FRIBOURG, ALLEMAGNE – La chute d'Alep le mois dernier face aux forces soutenues par la Russie du président syrien Bachar el-Assad, a suscité une nouvelle vague de discussion sur les perspectives de la fin de la guerre civile. Malgré le récent cessez-le-feu à l'échelle du pays, garanti par la Turquie et la Russie, entre les forces d'Assad et la plupart des groupes rebelles, la plupart semblent d'accord pour dire que le conflit est loin d'être terminé. Après tout, l'État islamique (EI), n'a rien accepté du tout - et ne va pas le faire.

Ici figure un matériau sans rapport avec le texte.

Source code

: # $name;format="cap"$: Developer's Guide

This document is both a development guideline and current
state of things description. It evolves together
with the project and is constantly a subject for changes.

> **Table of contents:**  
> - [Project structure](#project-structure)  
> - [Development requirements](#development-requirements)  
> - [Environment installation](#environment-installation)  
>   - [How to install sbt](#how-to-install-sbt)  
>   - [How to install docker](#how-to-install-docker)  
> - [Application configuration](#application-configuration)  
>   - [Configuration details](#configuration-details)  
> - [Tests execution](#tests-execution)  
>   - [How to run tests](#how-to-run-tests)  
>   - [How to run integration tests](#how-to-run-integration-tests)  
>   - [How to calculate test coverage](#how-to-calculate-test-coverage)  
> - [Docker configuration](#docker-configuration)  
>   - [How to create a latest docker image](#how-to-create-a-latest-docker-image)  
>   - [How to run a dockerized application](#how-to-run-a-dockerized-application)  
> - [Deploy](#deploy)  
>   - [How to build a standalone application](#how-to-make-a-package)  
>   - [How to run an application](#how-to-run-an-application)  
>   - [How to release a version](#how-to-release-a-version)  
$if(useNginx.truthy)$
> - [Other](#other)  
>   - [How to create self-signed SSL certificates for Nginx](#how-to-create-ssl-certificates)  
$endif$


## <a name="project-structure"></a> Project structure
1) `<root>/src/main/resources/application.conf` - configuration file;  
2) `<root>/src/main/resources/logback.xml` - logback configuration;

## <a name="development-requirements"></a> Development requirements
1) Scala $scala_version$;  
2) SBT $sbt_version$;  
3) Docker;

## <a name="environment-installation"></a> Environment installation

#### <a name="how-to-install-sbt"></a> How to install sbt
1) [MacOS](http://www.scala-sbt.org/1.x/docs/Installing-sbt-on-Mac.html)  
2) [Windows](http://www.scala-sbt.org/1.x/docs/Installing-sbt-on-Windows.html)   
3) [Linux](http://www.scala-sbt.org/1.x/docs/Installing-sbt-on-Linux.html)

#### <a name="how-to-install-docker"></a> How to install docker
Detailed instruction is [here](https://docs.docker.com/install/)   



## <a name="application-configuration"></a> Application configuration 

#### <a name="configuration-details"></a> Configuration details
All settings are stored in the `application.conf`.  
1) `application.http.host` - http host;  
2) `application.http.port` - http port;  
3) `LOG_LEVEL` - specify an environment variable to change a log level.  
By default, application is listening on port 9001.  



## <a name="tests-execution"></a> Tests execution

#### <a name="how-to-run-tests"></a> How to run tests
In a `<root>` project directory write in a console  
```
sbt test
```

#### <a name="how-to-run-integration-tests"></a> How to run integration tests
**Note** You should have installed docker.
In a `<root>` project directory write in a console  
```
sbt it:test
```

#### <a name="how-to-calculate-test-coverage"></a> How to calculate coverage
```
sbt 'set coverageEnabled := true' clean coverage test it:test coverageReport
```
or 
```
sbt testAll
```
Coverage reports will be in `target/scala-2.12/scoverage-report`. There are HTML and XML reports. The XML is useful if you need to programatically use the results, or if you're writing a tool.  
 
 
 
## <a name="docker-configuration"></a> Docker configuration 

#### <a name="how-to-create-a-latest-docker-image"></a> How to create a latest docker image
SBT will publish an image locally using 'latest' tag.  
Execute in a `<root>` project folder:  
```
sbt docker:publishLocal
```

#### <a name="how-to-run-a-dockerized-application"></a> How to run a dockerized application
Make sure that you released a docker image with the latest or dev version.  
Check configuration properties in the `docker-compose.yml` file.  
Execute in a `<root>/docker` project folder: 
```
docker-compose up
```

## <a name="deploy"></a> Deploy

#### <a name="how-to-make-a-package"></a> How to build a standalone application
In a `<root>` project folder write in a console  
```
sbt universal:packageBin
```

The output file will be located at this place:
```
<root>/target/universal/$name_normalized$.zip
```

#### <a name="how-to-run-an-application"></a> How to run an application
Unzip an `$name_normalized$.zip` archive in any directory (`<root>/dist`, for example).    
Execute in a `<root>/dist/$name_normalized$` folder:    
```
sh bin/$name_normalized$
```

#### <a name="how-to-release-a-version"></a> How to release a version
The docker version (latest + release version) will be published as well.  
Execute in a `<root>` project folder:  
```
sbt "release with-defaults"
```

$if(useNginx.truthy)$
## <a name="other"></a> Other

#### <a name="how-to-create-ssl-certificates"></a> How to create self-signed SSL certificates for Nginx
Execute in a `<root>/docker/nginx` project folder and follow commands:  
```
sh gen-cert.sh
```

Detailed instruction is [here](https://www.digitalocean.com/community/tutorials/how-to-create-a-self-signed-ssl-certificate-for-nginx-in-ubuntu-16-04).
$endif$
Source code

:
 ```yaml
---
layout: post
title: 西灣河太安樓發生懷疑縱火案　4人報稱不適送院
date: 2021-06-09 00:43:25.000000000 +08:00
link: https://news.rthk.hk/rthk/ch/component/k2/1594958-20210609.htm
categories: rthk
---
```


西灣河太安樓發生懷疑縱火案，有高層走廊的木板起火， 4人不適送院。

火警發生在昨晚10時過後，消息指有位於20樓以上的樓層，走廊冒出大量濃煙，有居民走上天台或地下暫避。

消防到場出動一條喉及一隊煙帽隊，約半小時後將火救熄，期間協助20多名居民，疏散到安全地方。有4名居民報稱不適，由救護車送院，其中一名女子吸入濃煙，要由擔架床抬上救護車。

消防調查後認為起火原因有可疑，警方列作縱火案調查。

Ces observateurs ont raison sur un point : la guerre en Syrie ne prendra pas fin avant que l'EI ne soit vaincu. Mais l'idée, soutenue par plusieurs, que la chute de Raqqa, capitale auto-proclamée de l'État islamique, va permettre d'atteindre cet objectif est, en toute franchise, fausse.

Évidemment Raqqa est, selon les termes de l'historien français Jean-Pierre Filiu, « le centre de commandement opérationnel » des attaques terroristes de l'EI, celui du meurtre de 12 personnes sur un marché de Noël à Berlin le mois dernier, ou de l'assassinat de 39 personnes à Istanbul la nuit du Jour de l'an. Mais la conclusion de Filiu et d'autres selon qui la chute de Raqqa est la clé pour mettre fin aux attaques contre l'Europe, fait l'amalgame entre la guerre civile en Syrie, les causes, les symptômes et les solutions. En fait, tandis que les perspectives à court terme de l'EI sont certes liées à Raqqa, le sort de sa survie et de son l'influence à long terme vont probablement se décider à des milliers de kilomètres.

À bien des égards, l'Arabie saoudite est la source de l'EI. Les Saoudiens représentent le deuxième plus grand nombre de combattants étrangers en Syrie et en Irak, en grande partie grâce à une identité façonnée par deux grands développements historiques majeurs.